In this case, there was no
evidence that the police had a reasonable suspicion of criminal activity, and
the trial court made no such finding. The trial court found that the stop was
valid for two reasons: (1) "the sheer unusualness of a person riding a
horse at 11:30 at night at a full gallop down a paved road"; and (2) the
potential endangerment to others that resulted from this action. However,
neither of these activities provides probable cause that Jones committed a
Under section 316.073,
Florida Statutes (2001), a person on horseback is not subject to the provisions
regulating motor vehicles, but is subject to provisions applying to pedestrians.
The State argues that the police had probable cause that Jones violated section
316.2045(1), Florida Statutes (2001), which prohibits willfully obstructing
"the free, convenient, and normal use of any public street, highway, or
road by impeding, hindering, stifling, retarding, or restraining traffic or
passage thereon, by standing or approaching motor vehicles thereon, or by
endangering the safe movement of vehicles or pedestrians traveling
A violation of this statute
requires either (1) impeding, hindering, stifling, or restraining traffic or
passage or (2) endangering the safe movement of vehicles or pedestrians.

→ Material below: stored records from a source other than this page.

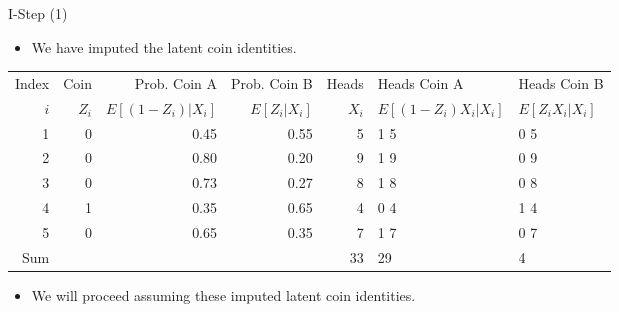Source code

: \documentclass[dvipdfmx,bigger,aspectratio=169]{beamer}
\begin{document}
\begin{frame}[fragile,allowframebreaks,label=,t]{I-Step (1)}
\newpage
\begin{itemize}
\item We have imputed the latent coin identities.
\end{itemize}
\footnotesize
\begin{center}
\begin{tabular}{r|r|rr|r|ll|}
Index & Coin & Prob. Coin A & Prob. Coin B & Heads & Heads Coin A & Heads Coin B\\
\(i\) & \(Z_{i}\) & \(E[(1-Z_{i})\vert X_{i}]\) & \(E[Z_{i}\vert X_{i}]\) & \(X_{i}\) & \(E[(1-Z_{i}) X_{i} \vert X_{i}]\) & \(E[Z_{i} X_{i} \vert X_{i}]\)\\
\hline
1 & 0 & 0.45 & 0.55 & 5 & 1 \texttimes{} 5 & 0 \texttimes{} 5\\
2 & 0 & 0.80 & 0.20 & 9 & 1 \texttimes{} 9 & 0 \texttimes{} 9\\
3 & 0 & 0.73 & 0.27 & 8 & 1 \texttimes{} 8 & 0 \texttimes{} 8\\
4 & 1 & 0.35 & 0.65 & 4 & 0 \texttimes{} 4 & 1 \texttimes{} 4\\
5 & 0 & 0.65 & 0.35 & 7 & 1 \texttimes{} 7 & 0 \texttimes{} 7\\
\hline
Sum &  &  &  & 33 & 29 & 4\\
\end{tabular}
\end{center}
\normalsize
\begin{itemize}
\item We will proceed assuming these imputed latent coin identities.
\end{itemize}
\end{frame}
\end{document}
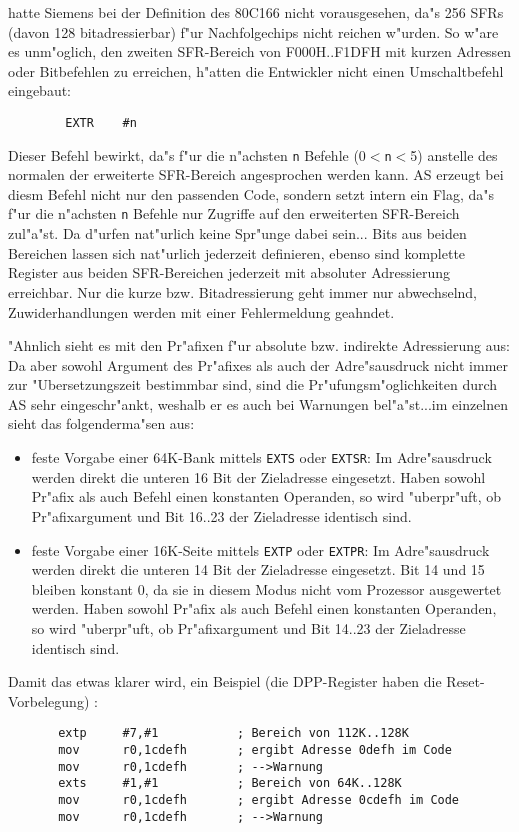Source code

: \documentclass[12pt,a4paper,twoside]{report}
\newcommand{\tty}[1]{{\tt #1}}
\begin{document}
{hatte Siemens bei der Definition des 80C166 nicht vorausgesehen, da"s
256 SFRs (davon 128 bitadressierbar) f"ur Nachfolgechips nicht reichen
w"urden. So w"are es unm"oglich, den zweiten SFR-Bereich von F000H..F1DFH
mit kurzen Adressen oder Bitbefehlen zu erreichen, h"atten die Entwickler
nicht einen Umschaltbefehl eingebaut:
\begin{verbatim}
        EXTR    #n
\end{verbatim}
Dieser Befehl bewirkt, da"s f"ur die n"achsten \tty{n} Befehle (0$<$\tty{n}$<$5)
anstelle des normalen der erweiterte SFR-Bereich angesprochen werden kann.
AS erzeugt bei diesm Befehl nicht nur den passenden Code, sondern setzt
intern ein Flag, da"s f"ur die n"achsten \tty{n} Befehle nur Zugriffe auf den
erweiterten SFR-Bereich zul"a"st.  Da d"urfen nat"urlich keine Spr"unge
dabei sein... Bits aus beiden Bereichen lassen sich nat"urlich jederzeit
definieren, ebenso sind komplette Register aus beiden SFR-Bereichen
jederzeit mit absoluter Adressierung erreichbar.  Nur die kurze bzw.
Bitadressierung geht immer nur abwechselnd, Zuwiderhandlungen werden
mit einer Fehlermeldung geahndet.
\par
"Ahnlich sieht es mit den Pr"afixen f"ur absolute bzw. indirekte
Adressierung aus: Da aber sowohl Argument des Pr"afixes als auch der
Adre"sausdruck nicht immer zur "Ubersetzungszeit bestimmbar sind, sind
die Pr"ufungsm"oglichkeiten durch AS sehr eingeschr"ankt, weshalb er es
auch bei Warnungen bel"a"st...im einzelnen sieht das folgenderma"sen aus:
\begin{itemize}
\item{feste Vorgabe einer 64K-Bank mittels \tty{EXTS} oder \tty{EXTSR}:
      Im Adre"sausdruck werden direkt die unteren 16 Bit der Zieladresse
      eingesetzt.  Haben sowohl Pr"afix als auch Befehl einen konstanten
      Operanden, so wird "uberpr"uft, ob Pr"afixargument und Bit 16..23 der
      Zieladresse identisch sind.}
\item{feste Vorgabe einer 16K-Seite mittels \tty{EXTP} oder \tty{EXTPR}:
      Im Adre"sausdruck werden direkt die unteren 14 Bit der Zieladresse
      eingesetzt.  Bit 14 und 15 bleiben konstant 0, da sie in diesem Modus
      nicht vom Prozessor ausgewertet werden.  Haben sowohl Pr"afix als
      auch Befehl einen konstanten Operanden, so wird "uberpr"uft, ob
      Pr"afixargument und Bit 14..23 der Zieladresse identisch sind.}
\end{itemize}
Damit das etwas klarer wird, ein Beispiel (die DPP-Register haben
die Reset-Vorbelegung) :
\begin{verbatim}
       extp     #7,#1           ; Bereich von 112K..128K
       mov      r0,1cdefh       ; ergibt Adresse 0defh im Code
       mov      r0,1cdefh       ; -->Warnung
       exts     #1,#1           ; Bereich von 64K..128K
       mov      r0,1cdefh       ; ergibt Adresse 0cdefh im Code
       mov      r0,1cdefh       ; -->Warnung
\end{verbatim}

}
\end{document}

See Underwood v. State, 801 So.2d 200, 202 (Fla. 4th DCA 2001) (holding that
an officer lacked probable cause to stop the defendant for obstruction of
traffic because there was no evidence that the defendant actually hindered or
endangered the normal use of the street or had the intent to do so). In this
case, the trial court expressly found that there was no evidence that Jones
endangered others, and this finding is supported by Deputy Todd's testimony to
that effect. In addition, there is no evidence that Jones actually impeded any
traffic or passage. Accordingly, the police did not have probable cause to
believe that Jones had committed a traffic infraction.
Because the police did not
have a reasonable suspicion of criminal activity or probable cause that Jones
had committed a traffic infraction, the stop of Jones was illegal. Accordingly,
any evidence seized as a result of the illegal stop should have been suppressed.
Graham v. State, 60 So.2d 186, 188 (Fla.1952);
Bowling v. State, 779 So.2d 613, 614 (Fla. 2d DCA 2001).